Name Games
Can your name really determine your destiny?
Just ask any 13-year-old girl and she’ll tell you that she, like, totally hates her name. In my case, the name Rosemary was old-fashioned before old-fashioned was in again, hard to say (hence “Gooseberry”) and, since Mary rhymes with both “scary” and “hairy,” lends itself to some unfortunate schoolyard nicknames. Like most twentysomethings, though, I’ve slowly grown into my name. “We’re all drawn to our name in a fundamental way,” says Laura Wattenberg, author of The Baby Name Wizard. Sociologists call it “implicit egotism”: It’s the reason that you’re 100 percent more likely to read spam from a similarly named sender, why Virginias live disproportionately in Virginia and why Dennises are slightly more likely to become dentists.
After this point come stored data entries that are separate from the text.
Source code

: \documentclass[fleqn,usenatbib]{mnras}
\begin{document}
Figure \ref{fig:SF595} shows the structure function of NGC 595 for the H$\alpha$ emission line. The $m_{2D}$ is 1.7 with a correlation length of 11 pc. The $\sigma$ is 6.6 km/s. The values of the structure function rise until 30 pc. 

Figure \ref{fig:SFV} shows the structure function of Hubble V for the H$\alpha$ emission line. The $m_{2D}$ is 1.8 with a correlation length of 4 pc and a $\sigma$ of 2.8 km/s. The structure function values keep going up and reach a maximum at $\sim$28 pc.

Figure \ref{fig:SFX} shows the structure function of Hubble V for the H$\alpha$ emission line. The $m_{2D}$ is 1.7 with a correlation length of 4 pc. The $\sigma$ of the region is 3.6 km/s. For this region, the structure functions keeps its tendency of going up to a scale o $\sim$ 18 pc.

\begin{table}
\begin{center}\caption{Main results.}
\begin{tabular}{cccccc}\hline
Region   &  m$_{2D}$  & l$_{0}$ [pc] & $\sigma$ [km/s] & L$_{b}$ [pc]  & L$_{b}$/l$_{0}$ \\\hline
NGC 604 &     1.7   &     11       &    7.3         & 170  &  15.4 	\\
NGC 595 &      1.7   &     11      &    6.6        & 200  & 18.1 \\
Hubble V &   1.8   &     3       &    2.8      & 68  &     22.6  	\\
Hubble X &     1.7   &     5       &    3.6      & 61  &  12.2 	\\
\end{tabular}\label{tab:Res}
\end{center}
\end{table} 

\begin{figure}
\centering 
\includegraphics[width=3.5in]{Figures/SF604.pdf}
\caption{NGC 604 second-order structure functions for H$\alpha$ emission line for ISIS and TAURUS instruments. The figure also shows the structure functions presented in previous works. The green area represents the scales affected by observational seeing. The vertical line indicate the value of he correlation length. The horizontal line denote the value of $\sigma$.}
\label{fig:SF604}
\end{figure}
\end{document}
It also explains why roses are my favourite flower.
Vanity aside, names are important. In the past, they signalled your lineage, your profession or your locale. (Robert Pattison’s ancestor, for example, was the son of Patrick, whereas Paris Hilton’s lived on a hill.) But the simple life is long gone, explains Wattenberg. “Today, people have this idea that their names have to be distinctive.”
So, like Robert Zimmerman (Bob Dylan), Norma Jeane Baker (Marilyn Monroe) and Archibald Alexander Leach (Cary Grant), now regular folk are getting creative. When Vancouver musician John Pritchard got married, he took his wife’s last name, Haynes, because “she’s got a cool cowboy name” that works well onstage. If his parents had been alive, he says, it would have killed them. As a nod to his heritage, he chose “Texas” as a middle name, so that if “I ever get lost, people will know where to send me.”
Name changers like John Texas Haynes need only head to their provincial Vital Statistics office, fill out an application, provide documentation and pay a modest fee (ranging from a $10 application fee in the Northwest Territories to as much as $400 in much stricter Quebec).
Ki, formerly Kirsten (pronounced “Keerstin”), is a social worker based in British Columbia. Though she still hasn’t changed her name legally and answers to Kirsten to please her grandparents, Ki has never identified with that name. “Whenever I’d introduce myself, some part of me would hesitate,” she says. “I never disliked the name, but it didn’t feel like me.” At 21, the idea of “Ki” appeared. It’s neither masculine nor feminine, and that’s part of the appeal, she says. “I didn’t hum and haw for a name. It just came to me and I thought, ‘Yeah, that’s it.’”
Besides affinity, adopting a nickname may offer other professional perks too. “If you want to go into sales or politics, nicknames are tools that can help you seem friendly and approachable,” says Wattenberg. (Just compare a lovable Bill Clinton to a stern Stephen Harper.)
When a short form just won’t work—for example, if you were to call me Rosie, my mother might poison your tea—Wattenberg recommends styling your name to suit yourself. “People should wait long enough to find out who they become,” she says, “but they should also feel free to change their names.”
No one agrees more than Mumbaibased Indian numerologist Sanjay B. Jumaani. “Our name is our identity,” he says. “It carries weight and influence.” Jumaani practises a 5,000-yearold “mystic science” that aligns your name with the planets to immediately change your destiny. He is also his own success story: After 17 years of struggling to make ends meet, Jumaani added an extra “A” and his middle initial to his name to balance his numerology reading to 3—a number ruled by Jupiter, the planet of wealth. Within six months, he says, business skyrocketed. (Think a single vowel doesn’t matter? Just ask Barbra Streisand. Rumour has it that, on the advice of a numerologist, she dropped the second “a” in Barbara before she released her first album.)
Now India’s most popular numerologist, Jumaani works closely with Bollywood stars and corporations to match names with numbers that are associated with business and personal success (1, 3, 5 and 6). Eight of the 10 top-earning brands in the world (including Google, Coca-Cola and Wal-Mart) carry Jumaani’s powerful numbers, as do all of the world’s richest men. (My own reading was also a 3, making me equal parts skeptical and relieved, but Jumaani advised me not to quit my day job. “Success is a blend of good fortune and hard work,” he says.)
Imagined riches aside, would I still be me if my parents had picked an alternative name? Like most people, I’ll stick with what I’ve got. It’s familiar and easy to spell, and no Rosemarys are managed by Disney Studios. At least not yet, explains Wattenberg. “‘Rosemary’ is poised for a style comeback,” she says. “You have a name on the cusp.”